WORK INSTRUCTION :: Write down every entry once more, exactly as it reads.

PROVIDED DATA ::
Content starts

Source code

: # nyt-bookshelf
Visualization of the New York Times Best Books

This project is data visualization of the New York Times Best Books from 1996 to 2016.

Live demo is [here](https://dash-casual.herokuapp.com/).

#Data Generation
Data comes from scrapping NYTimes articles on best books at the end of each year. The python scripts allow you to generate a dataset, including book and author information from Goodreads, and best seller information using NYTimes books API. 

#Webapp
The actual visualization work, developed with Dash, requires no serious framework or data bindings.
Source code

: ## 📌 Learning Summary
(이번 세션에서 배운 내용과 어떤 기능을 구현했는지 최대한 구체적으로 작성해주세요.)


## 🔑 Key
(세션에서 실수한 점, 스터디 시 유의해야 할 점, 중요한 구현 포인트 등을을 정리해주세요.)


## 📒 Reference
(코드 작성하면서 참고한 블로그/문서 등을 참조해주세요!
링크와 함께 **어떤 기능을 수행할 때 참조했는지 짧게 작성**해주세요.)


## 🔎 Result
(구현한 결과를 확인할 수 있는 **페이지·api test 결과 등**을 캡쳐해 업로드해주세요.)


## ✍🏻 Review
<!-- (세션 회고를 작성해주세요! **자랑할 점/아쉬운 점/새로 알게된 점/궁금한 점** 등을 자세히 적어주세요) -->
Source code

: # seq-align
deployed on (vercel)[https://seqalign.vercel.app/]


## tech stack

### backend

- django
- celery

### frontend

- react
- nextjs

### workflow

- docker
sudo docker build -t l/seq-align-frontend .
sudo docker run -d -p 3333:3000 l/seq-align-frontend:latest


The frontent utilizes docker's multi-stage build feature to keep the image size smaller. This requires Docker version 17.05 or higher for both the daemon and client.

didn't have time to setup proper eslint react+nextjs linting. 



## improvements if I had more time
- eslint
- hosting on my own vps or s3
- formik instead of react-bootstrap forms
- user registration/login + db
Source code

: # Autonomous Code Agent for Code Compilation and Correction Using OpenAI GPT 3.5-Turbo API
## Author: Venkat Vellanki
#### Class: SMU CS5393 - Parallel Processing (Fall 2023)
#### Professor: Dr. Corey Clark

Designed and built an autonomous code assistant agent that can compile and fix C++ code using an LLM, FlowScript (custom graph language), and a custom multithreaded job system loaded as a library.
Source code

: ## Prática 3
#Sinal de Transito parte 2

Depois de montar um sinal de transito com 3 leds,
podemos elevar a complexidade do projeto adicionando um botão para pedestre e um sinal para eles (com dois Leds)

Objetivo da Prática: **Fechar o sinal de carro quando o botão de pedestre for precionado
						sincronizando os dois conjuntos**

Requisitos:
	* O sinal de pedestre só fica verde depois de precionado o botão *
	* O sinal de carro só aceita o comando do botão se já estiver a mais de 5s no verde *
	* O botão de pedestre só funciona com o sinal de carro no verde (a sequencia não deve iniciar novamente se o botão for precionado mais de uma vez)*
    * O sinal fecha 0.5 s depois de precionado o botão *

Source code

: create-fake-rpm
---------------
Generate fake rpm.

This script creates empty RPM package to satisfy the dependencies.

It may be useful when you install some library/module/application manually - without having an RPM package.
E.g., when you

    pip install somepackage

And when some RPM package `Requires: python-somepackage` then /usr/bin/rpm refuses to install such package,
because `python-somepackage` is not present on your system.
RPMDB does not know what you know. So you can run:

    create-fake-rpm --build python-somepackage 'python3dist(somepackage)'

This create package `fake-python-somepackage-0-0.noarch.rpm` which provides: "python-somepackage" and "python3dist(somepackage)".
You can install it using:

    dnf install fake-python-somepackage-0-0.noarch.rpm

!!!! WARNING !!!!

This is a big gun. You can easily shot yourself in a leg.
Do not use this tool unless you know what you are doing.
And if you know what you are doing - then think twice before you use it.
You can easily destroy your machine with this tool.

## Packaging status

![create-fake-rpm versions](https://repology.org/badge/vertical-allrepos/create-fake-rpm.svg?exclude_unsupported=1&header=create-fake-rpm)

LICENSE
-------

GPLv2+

Content ends

YOUR SOLUTION ::
Source code

: # nyt-bookshelf
Visualization of the New York Times Best Books

This project is data visualization of the New York Times Best Books from 1996 to 2016.

Live demo is [here](https://dash-casual.herokuapp.com/).

#Data Generation
Data comes from scrapping NYTimes articles on best books at the end of each year. The python scripts allow you to generate a dataset, including book and author information from Goodreads, and best seller information using NYTimes books API. 

#Webapp
The actual visualization work, developed with Dash, requires no serious framework or data bindings.
Source code

: ## 📌 Learning Summary
(이번 세션에서 배운 내용과 어떤 기능을 구현했는지 최대한 구체적으로 작성해주세요.)


## 🔑 Key
(세션에서 실수한 점, 스터디 시 유의해야 할 점, 중요한 구현 포인트 등을을 정리해주세요.)


## 📒 Reference
(코드 작성하면서 참고한 블로그/문서 등을 참조해주세요!
링크와 함께 **어떤 기능을 수행할 때 참조했는지 짧게 작성**해주세요.)


## 🔎 Result
(구현한 결과를 확인할 수 있는 **페이지·api test 결과 등**을 캡쳐해 업로드해주세요.)


## ✍🏻 Review
<!-- (세션 회고를 작성해주세요! **자랑할 점/아쉬운 점/새로 알게된 점/궁금한 점** 등을 자세히 적어주세요) -->
Source code

: # seq-align
deployed on (vercel)[https://seqalign.vercel.app/]


## tech stack

### backend

- django
- celery

### frontend

- react
- nextjs

### workflow

- docker
sudo docker build -t l/seq-align-frontend .
sudo docker run -d -p 3333:3000 l/seq-align-frontend:latest


The frontent utilizes docker's multi-stage build feature to keep the image size smaller. This requires Docker version 17.05 or higher for both the daemon and client.

didn't have time to setup proper eslint react+nextjs linting. 



## improvements if I had more time
- eslint
- hosting on my own vps or s3
- formik instead of react-bootstrap forms
- user registration/login + db
Source code

: # Autonomous Code Agent for Code Compilation and Correction Using OpenAI GPT 3.5-Turbo API
## Author: Venkat Vellanki
#### Class: SMU CS5393 - Parallel Processing (Fall 2023)
#### Professor: Dr. Corey Clark

Designed and built an autonomous code assistant agent that can compile and fix C++ code using an LLM, FlowScript (custom graph language), and a custom multithreaded job system loaded as a library.
Source code

: ## Prática 3
#Sinal de Transito parte 2

Depois de montar um sinal de transito com 3 leds,
podemos elevar a complexidade do projeto adicionando um botão para pedestre e um sinal para eles (com dois Leds)

Objetivo da Prática: **Fechar o sinal de carro quando o botão de pedestre for precionado
						sincronizando os dois conjuntos**

Requisitos:
	* O sinal de pedestre só fica verde depois de precionado o botão *
	* O sinal de carro só aceita o comando do botão se já estiver a mais de 5s no verde *
	* O botão de pedestre só funciona com o sinal de carro no verde (a sequencia não deve iniciar novamente se o botão for precionado mais de uma vez)*
    * O sinal fecha 0.5 s depois de precionado o botão *

Source code

: create-fake-rpm
---------------
Generate fake rpm.

This script creates empty RPM package to satisfy the dependencies.

It may be useful when you install some library/module/application manually - without having an RPM package.
E.g., when you

    pip install somepackage

And when some RPM package `Requires: python-somepackage` then /usr/bin/rpm refuses to install such package,
because `python-somepackage` is not present on your system.
RPMDB does not know what you know. So you can run:

    create-fake-rpm --build python-somepackage 'python3dist(somepackage)'

This create package `fake-python-somepackage-0-0.noarch.rpm` which provides: "python-somepackage" and "python3dist(somepackage)".
You can install it using:

    dnf install fake-python-somepackage-0-0.noarch.rpm

!!!! WARNING !!!!

This is a big gun. You can easily shot yourself in a leg.
Do not use this tool unless you know what you are doing.
And if you know what you are doing - then think twice before you use it.
You can easily destroy your machine with this tool.

## Packaging status

![create-fake-rpm versions](https://repology.org/badge/vertical-allrepos/create-fake-rpm.svg?exclude_unsupported=1&header=create-fake-rpm)

LICENSE
-------

GPLv2+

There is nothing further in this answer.